Ship to shore CONOPS for the USS Princeton SVP sea trial.

8.2. Recommendations

The original SVP was created from the ship’s departure port berthing area to the arrival port berthing area. However, most if not all SVP routes should begin at the departure port marker and end at the arrival port marker. Before this point for departure and after this point for arrival, the Navigator will have full control of the ship’s route due to the control of tugs, numerous hazards to navigation, and speed limit constraints experienced while departing and entering ports. Also, the initial SVP route received by the ship contained over 60 waypoints. Currently ships must enter these waypoints manually in the ECDIS-N systems and this is somewhat of an arduous process with that number of points. Until an automated process is established, the routes should be smoothed as much as practical so as not to interfere with saving fuel or compromising ship safety. The waypoints were also received in a format incompatible with the current ECDIS-N system, so a script was written on the shore side to correct the latitude/longitude formatting. CONOPS should be developed to import the SVP directly as a voyage plan into the voyage management system (VMS). This would alleviate the task of entering numerous waypoints into the system and minimize the possibility of manual entry errors.

The DCAP test plan proved to be easy to follow by the crew. It was written in a somewhat generic manner so that it can be executed with minimal training and on multiple ship platform types. Once the SVP was entered into the ship’s ECDIS-N system, it was relatively easy to execute and sail. Logs were collected on a daily basis from the engineering and navigation personnel. Some minor adjustments to the electronic format logs were required based on the ship specific machinery, but this was expected and relatively easy to update after the principle department heads provided feedback. The deck log should be utilized to identify when a SVP route begins/ends or if the ship is deviating from the SVP route, along with the reason.

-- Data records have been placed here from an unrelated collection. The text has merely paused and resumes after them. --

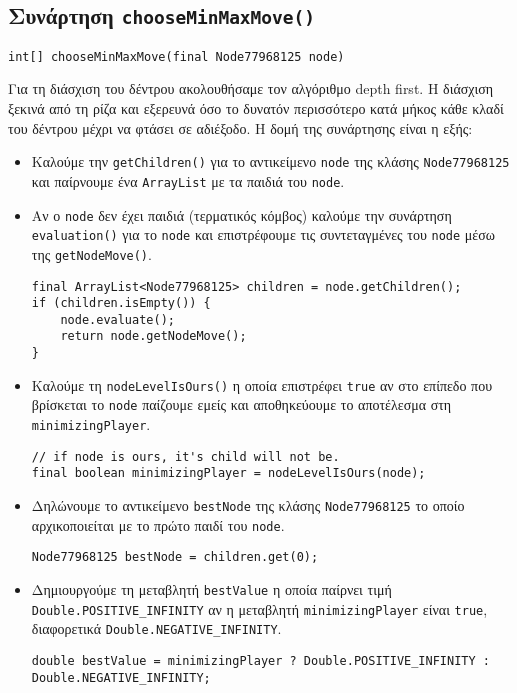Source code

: \subsection{Συνάρτηση \texttt{chooseMinMaxMove()}}
\begin{lstlisting}[style=declaration]
int[] chooseMinMaxMove(final Node77968125 node)
\end{lstlisting}
Για τη διάσχιση του δέντρου ακολουθήσαμε τον αλγόριθμο depth first.
Η διάσχιση ξεκινά από τη ρίζα και εξερευνά όσο το δυνατόν περισσότερο κατά μήκος κάθε κλαδί του δέντρου μέχρι να φτάσει σε αδιέξοδο.
Η δομή της συνάρτησης είναι η εξής:
\begin{itemize}
\item Καλούμε την \lstinline!getChildren()! για το αντικείμενο \lstinline!node! της κλάσης \lstinline!Node77968125! και παίρνουμε ένα
\lstinline!ArrayList! με τα παιδιά του \lstinline!node!.

\item Αν ο \lstinline!node! δεν έχει παιδιά (τερματικός κόμβος) καλούμε την
συνάρτηση \lstinline!evaluation()! για το \lstinline!node! και επιστρέφουμε τις συντεταγμένες του \lstinline!node! μέσω της \lstinline!getNodeMove()!.
\begin{lstlisting}[style=chunk]
final ArrayList<Node77968125> children = node.getChildren();
if (children.isEmpty()) {
    node.evaluate();
    return node.getNodeMove();
}
\end{lstlisting}

\item Καλούμε τη \lstinline!nodeLevelIsOurs()! η οποία επιστρέφει \lstinline!true! αν στο επίπεδο που βρίσκεται το
\lstinline!node! παίζουμε εμείς και αποθηκεύουμε το αποτέλεσμα στη
\lstinline!minimizingPlayer!.
\begin{lstlisting}[style=chunk]
// if node is ours, it's child will not be.
final boolean minimizingPlayer = nodeLevelIsOurs(node);
\end{lstlisting}

\item Δηλώνουμε το αντικείμενο \lstinline!bestNode! της κλάσης
\lstinline!Node77968125! το οποίο αρχικοποιείται με το πρώτο παιδί του \lstinline!node!.
\begin{lstlisting}[style=chunk]
Node77968125 bestNode = children.get(0);
\end{lstlisting}

\item \sloppy Δημιουργούμε
τη μεταβλητή \lstinline!bestValue! η οποία παίρνει τιμή \lstinline!Double.POSITIVE_INFINITY!
αν η μεταβλητή \lstinline!minimizingPlayer! είναι \lstinline!true!,
διαφορετικά \lstinline!Double.NEGATIVE_INFINITY!.
\begin{lstlisting}[style=chunk]
double bestValue = minimizingPlayer ? Double.POSITIVE_INFINITY : Double.NEGATIVE_INFINITY;
\end{lstlisting}


\end{itemize}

The first operational change that required an updated SVP route occurred when the ship had a training evolution change for a required exercise. For this exercise, the ship required two new routes, since the Commanding Officer (CO) required two options with different latitudes and longitudes. For future SVPDA CONOPS planning, it’s feasible that multiple routes could be requested by a ship. (e.g. initial, followed by a change from operational tasking/mechanical failure/underway replenishment change) or a CO may just need to have flexibility based on later decision points. During processing with one of the submitted routes, it was discovered that the maximum speed was not high enough to get from point A to point B within the allotted time specified. Therefore, the operational version of STARS should contain some form of error checking to perform a quality assurance (QA) check for this type of erroneous request. It should then inform the operator of the problem and suggest a higher speed or increase of time. Another possibility is that SVPDA would provide the operator a best route, but note that time has been lengthened to account for given maximum speed constraints. The ship’s maximum speed may vary based on propulsion plant line-ups, maintenance and mechanical issues. For propulsion plant line-ups, maximum speed may also be constrained so that the ship can run in trail shaft mode. This mode is only available up to a certain speed and can provide a significant fuel efficiency advantage with this change alone. Therefore, the SVP engine needs to be optimized to provide speed limits based on the propulsion plant efficiency capabilities or reduced capabilities (i.e. trail shaft or split plant ops only). For example, one of the routes run during the CONOPS trial required the ship to travel 18 kts for 90% of the voyage, but then slow at the end. However if the ship could have made the entire route at 17 kts in trail shaft mode, significant fuel savings could have been observed.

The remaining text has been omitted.